A Million Tiny Holes in the Chinese Firewall

A Million Tiny Holes in the Chinese Firewall

The Washington Post has published a wonderful article on the Chinese government’s failing attempt at Internet censorship. The overwhelming impression of the article is that, try as they might, the Chinese government is not going to be able to effectively censor information on the Internet. There are so many channels of information that the Chinese censors are flailing.

The article is consistent with other information I have heard on the same subject. Following my earlier post about Microsoft’s role in facilitating Chinese censorship, I was contacted by a very prominent technology expert who has traveled to China and follows the issue of Chinese censorship quite closely. In a long telephone conversation, his short summary was that the Chinese information network is very sophisticated and that information flows are extraordinarily complicated. The tools of the trade are legion, and include word of mouth, physical transmission of data, aviation information couriers, the Internet, text messaging, emails, and instant messaging. Then he said something quite interesting: the Chinese government censors know they have lost the battle. But they are easing toward a transition of freedom of information.

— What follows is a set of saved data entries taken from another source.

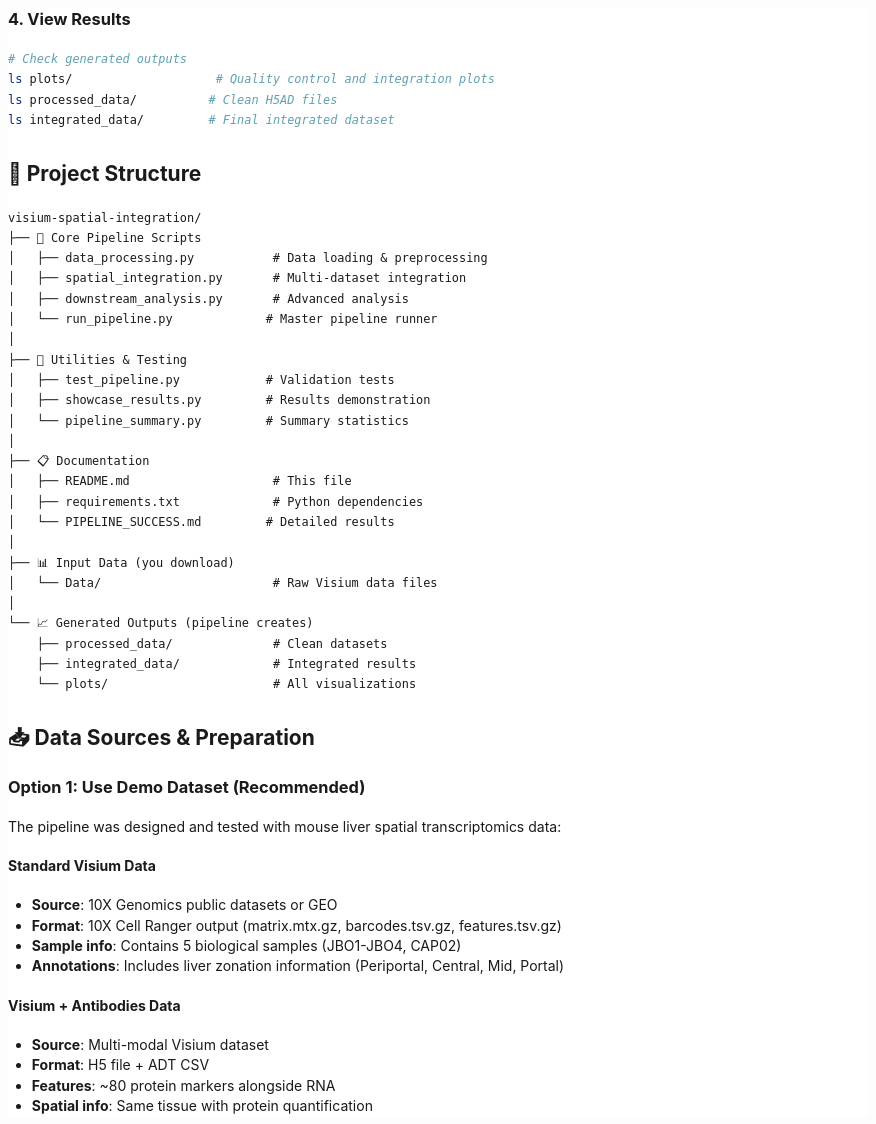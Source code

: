 ### **4. View Results**

```bash
# Check generated outputs
ls plots/                    # Quality control and integration plots
ls processed_data/          # Clean H5AD files
ls integrated_data/         # Final integrated dataset
```

## 📁 Project Structure

```
visium-spatial-integration/
├── 📜 Core Pipeline Scripts
│   ├── data_processing.py           # Data loading & preprocessing
│   ├── spatial_integration.py       # Multi-dataset integration  
│   ├── downstream_analysis.py       # Advanced analysis
│   └── run_pipeline.py             # Master pipeline runner
│
├── 🔧 Utilities & Testing
│   ├── test_pipeline.py            # Validation tests
│   ├── showcase_results.py         # Results demonstration
│   └── pipeline_summary.py         # Summary statistics
│
├── 📋 Documentation  
│   ├── README.md                    # This file
│   ├── requirements.txt             # Python dependencies
│   └── PIPELINE_SUCCESS.md         # Detailed results
│
├── 📊 Input Data (you download)
│   └── Data/                        # Raw Visium data files
│
└── 📈 Generated Outputs (pipeline creates)
    ├── processed_data/              # Clean datasets
    ├── integrated_data/             # Integrated results
    └── plots/                       # All visualizations
```

## 📥 Data Sources & Preparation

### **Option 1: Use Demo Dataset (Recommended)**

The pipeline was designed and tested with mouse liver spatial transcriptomics data:

#### **Standard Visium Data**
- **Source**: 10X Genomics public datasets or GEO
- **Format**: 10X Cell Ranger output (matrix.mtx.gz, barcodes.tsv.gz, features.tsv.gz)
- **Sample info**: Contains 5 biological samples (JBO1-JBO4, CAP02)
- **Annotations**: Includes liver zonation information (Periportal, Central, Mid, Portal)

#### **Visium + Antibodies Data**  
- **Source**: Multi-modal Visium dataset
- **Format**: H5 file + ADT CSV
- **Features**: ~80 protein markers alongside RNA
- **Spatial info**: Same tissue with protein quantification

They censor newspapers, stop a blog here and there, shut down sites, reopen them, etc. It is all a cat-and-mouse attempt to encourage self-censorship.

But there are a million tiny holes in the Chinese firewall. With over 100 million Internet users in China, how can they stop it? It is only a matter of time before the wall breaks. And when the information firewall breaks, one can only imagine what true freedom of the press will wrought for politics in China.

Go read the article. It will leave you quite encouraged.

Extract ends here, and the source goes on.